Celery

The Celery integration adds support for the Celery Task Queue System.

Just add CeleryIntegration() to your integrations list:

Copied
import sentry_sdk
from sentry_sdk.integrations.celery import CeleryIntegration

sentry_sdk.init(
    dsn='https://examplePublicKey@o0.ingest.sentry.io/0',
    integrations=[
        CeleryIntegration(),
    ],

    # Set traces_sample_rate to 1.0 to capture 100%
    # of transactions for performance monitoring.
    # We recommend adjusting this value in production,
    traces_sample_rate=1.0,
)

Additionally, the Sentry Python SDK will set the transaction on the event to the task name, and it will improve the grouping for global Celery errors such as timeouts.

The integration will automatically report errors from all celery jobs.

Generally, make sure that the call to init is loaded on worker startup, and not only in the module where your tasks are defined.
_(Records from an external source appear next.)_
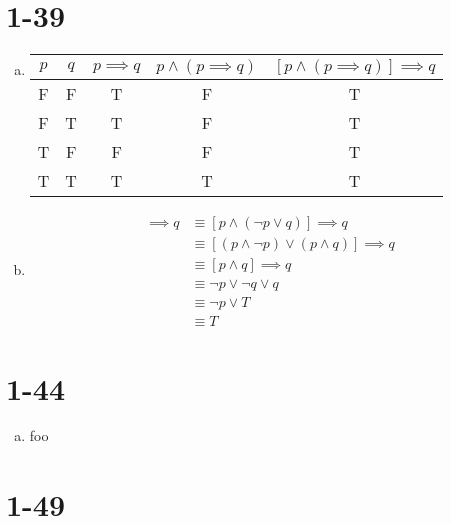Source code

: \documentclass{article}
\begin{document}
\section{1-39}

\begin{enumerate}[a)]
    \item
        \begin{tabular}{ |c|c|c|c|c| }
            \hline
                $p$ & $q$ & $p \implies q$ & $p \land (p \implies q)$ & $[p \land (p \implies q)] \implies q$ \\
            \hline
                F   & F   & T              & F                        & T                                   \\
                F   & T   & T              & F                        & T                                   \\
                T   & F   & F              & F                        & T                                   \\
                T   & T   & T              & T                        & T                                   \\
            \hline
        \end{tabular}

    \item
        \begin{align*}
            [p \land (p \implies q)] \implies q
            &\equiv [p \land (\neg p \lor q)] \implies q \\
            &\equiv [(p \land \neg p) \lor (p \land q)] \implies q \\
            &\equiv [p \land q] \implies q \\
            &\equiv \neg p \lor \neg q \lor q \\
            &\equiv \neg p \lor T \\
            &\equiv T
        \end{align*}

\end{enumerate}

\section{1-44}

\begin{enumerate}[a)]
    \item foo
\end{enumerate}

\section{1-49}
\end{document}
Otherwise, the initialization happens too late and events might end up not being reported.

Standalone Setup

If you're using Celery standalone, there are two ways to set this up:

  • Initializing the SDK in the configuration file loaded with Celery's --config parameter

  • Initializing the SDK by hooking it to either the celeryd_init or worker_init signals

    Copied
    import sentry_sdk
    from celery import Celery, signals
    
    app = Celery("myapp")
    
    #@signals.worker_init.connect
    @signals.celeryd_init.connect
    def init_sentry(**_kwargs):
        sentry_sdk.init(dsn="...")

Setup With Django

If you're using Celery with Django in a conventional setup, have already initialized the SDK in your settings.py file, and have Celery using the same settings with config_from_object, you don't need to initialize the SDK separately for Celery.

Verify

To verify if your SDK is initialized on worker start, you can pass debug=True to see extra output when the SDK is initialized. If the output appears during worker startup and not only after a task has started, then it's working properly.